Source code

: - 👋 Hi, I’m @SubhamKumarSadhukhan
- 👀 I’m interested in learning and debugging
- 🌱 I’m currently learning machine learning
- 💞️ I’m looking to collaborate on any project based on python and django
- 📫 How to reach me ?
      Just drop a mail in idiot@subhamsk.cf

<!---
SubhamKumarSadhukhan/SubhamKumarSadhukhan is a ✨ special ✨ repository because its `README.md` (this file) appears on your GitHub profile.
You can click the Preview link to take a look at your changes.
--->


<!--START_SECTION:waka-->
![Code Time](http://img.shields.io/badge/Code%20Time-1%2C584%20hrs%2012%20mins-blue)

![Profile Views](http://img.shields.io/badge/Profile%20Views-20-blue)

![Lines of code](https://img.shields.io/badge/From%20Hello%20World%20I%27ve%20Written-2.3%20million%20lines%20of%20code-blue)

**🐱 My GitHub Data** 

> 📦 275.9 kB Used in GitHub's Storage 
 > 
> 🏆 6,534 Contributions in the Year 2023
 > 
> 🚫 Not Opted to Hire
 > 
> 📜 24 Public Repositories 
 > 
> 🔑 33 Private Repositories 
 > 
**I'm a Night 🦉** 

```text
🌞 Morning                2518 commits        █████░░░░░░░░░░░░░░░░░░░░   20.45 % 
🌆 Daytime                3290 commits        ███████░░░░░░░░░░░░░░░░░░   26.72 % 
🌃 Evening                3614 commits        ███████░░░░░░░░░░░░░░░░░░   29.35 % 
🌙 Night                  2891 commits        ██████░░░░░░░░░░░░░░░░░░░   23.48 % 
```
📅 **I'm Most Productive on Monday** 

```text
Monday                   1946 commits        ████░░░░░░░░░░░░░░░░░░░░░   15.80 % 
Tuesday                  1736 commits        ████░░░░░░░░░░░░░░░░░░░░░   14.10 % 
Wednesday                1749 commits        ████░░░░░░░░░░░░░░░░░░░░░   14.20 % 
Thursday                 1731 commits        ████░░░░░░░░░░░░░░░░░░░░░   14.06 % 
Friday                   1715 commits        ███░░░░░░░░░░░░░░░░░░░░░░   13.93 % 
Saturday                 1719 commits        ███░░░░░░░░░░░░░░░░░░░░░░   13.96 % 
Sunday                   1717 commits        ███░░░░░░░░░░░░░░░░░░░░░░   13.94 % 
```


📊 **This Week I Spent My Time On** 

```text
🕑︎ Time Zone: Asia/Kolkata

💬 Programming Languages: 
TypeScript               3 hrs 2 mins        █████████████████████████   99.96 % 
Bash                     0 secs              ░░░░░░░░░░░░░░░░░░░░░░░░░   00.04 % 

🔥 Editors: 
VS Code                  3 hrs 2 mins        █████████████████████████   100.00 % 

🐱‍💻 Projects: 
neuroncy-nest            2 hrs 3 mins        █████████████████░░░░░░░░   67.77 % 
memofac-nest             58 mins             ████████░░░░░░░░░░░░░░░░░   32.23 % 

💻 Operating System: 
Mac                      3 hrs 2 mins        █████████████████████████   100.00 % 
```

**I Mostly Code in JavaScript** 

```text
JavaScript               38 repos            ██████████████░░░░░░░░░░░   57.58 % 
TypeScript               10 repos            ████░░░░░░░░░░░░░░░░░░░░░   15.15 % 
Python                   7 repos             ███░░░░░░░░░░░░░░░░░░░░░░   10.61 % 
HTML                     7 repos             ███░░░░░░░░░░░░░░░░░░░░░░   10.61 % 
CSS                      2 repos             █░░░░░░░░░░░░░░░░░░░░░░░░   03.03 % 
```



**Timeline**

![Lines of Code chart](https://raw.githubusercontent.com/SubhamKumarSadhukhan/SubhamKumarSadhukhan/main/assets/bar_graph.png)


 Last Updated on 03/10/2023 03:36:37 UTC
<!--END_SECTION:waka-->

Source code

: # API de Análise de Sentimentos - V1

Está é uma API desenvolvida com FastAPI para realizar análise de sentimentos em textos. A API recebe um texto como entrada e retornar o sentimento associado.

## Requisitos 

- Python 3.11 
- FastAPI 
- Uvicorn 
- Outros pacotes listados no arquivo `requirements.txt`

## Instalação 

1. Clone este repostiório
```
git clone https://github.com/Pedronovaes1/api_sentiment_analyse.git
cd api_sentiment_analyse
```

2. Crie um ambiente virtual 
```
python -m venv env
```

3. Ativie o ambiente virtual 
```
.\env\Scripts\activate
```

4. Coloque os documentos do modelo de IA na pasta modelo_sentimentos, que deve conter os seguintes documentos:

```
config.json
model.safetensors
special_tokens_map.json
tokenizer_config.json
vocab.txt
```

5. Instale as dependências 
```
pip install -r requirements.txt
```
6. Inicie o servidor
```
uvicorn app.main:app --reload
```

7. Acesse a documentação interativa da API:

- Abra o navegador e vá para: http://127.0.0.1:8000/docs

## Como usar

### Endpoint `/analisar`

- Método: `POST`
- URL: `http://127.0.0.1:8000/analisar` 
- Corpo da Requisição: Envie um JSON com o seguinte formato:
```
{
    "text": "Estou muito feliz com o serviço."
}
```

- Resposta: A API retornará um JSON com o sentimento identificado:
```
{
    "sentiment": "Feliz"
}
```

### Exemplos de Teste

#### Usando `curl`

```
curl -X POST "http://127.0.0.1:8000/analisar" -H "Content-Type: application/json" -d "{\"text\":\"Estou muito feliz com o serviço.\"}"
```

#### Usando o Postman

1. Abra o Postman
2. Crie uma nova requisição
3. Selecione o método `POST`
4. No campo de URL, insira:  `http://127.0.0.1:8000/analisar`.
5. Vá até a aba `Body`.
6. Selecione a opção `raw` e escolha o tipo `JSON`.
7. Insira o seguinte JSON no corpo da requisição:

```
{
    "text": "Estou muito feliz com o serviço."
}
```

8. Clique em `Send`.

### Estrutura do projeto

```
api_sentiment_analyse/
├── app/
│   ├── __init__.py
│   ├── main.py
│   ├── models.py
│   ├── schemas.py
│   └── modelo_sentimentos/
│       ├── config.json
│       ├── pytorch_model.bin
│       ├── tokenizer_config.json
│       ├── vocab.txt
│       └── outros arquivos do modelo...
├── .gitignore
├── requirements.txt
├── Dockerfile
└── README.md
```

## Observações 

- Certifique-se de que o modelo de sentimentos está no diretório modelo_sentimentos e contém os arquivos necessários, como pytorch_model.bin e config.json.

* Assignment
Please state how many lines in the data contain the word "ambiente", giving only that number.

* Worked solution
2